AIM OF THE TASK — Each line in the entries below that holds the string "they" must be copied.

RECORDS SHOWN —
• • •

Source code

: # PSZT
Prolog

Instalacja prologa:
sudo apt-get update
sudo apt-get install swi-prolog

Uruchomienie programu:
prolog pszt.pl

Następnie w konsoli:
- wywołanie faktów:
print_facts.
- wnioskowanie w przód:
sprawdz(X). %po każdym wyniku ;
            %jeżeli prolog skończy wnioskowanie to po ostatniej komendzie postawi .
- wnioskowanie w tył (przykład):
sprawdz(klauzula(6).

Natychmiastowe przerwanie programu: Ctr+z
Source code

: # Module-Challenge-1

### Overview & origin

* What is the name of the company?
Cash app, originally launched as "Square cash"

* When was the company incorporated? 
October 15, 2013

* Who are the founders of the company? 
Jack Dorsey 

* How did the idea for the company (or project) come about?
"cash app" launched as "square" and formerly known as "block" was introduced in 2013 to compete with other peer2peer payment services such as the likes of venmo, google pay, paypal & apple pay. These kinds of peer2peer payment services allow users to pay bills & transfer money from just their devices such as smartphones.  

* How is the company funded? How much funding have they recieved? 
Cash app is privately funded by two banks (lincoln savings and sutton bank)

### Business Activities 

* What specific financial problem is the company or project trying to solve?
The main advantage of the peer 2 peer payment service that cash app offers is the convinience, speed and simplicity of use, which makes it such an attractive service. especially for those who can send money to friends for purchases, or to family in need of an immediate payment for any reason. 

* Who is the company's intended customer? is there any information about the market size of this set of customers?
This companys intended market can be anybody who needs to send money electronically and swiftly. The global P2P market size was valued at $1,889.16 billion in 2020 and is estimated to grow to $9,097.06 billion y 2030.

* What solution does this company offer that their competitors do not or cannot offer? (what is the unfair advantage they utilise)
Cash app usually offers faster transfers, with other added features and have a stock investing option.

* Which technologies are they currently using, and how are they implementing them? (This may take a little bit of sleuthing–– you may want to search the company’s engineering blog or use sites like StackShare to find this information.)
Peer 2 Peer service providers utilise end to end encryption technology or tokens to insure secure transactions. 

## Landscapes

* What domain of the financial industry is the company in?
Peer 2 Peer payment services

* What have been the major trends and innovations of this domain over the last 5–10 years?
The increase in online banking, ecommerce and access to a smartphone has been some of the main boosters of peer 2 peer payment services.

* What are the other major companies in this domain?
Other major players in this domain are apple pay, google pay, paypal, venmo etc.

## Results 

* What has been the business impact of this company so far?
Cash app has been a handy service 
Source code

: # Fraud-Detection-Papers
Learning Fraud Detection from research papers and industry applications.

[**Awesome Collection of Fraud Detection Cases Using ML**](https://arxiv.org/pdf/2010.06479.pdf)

• • •

YOUR RESPONSE —
* How is the company funded? How much funding have they recieved? 
* What solution does this company offer that their competitors do not or cannot offer? (what is the unfair advantage they utilise)
* Which technologies are they currently using, and how are they implementing them? (This may take a little bit of sleuthing–– you may want to search the company’s engineering blog or use sites like StackShare to find this information.)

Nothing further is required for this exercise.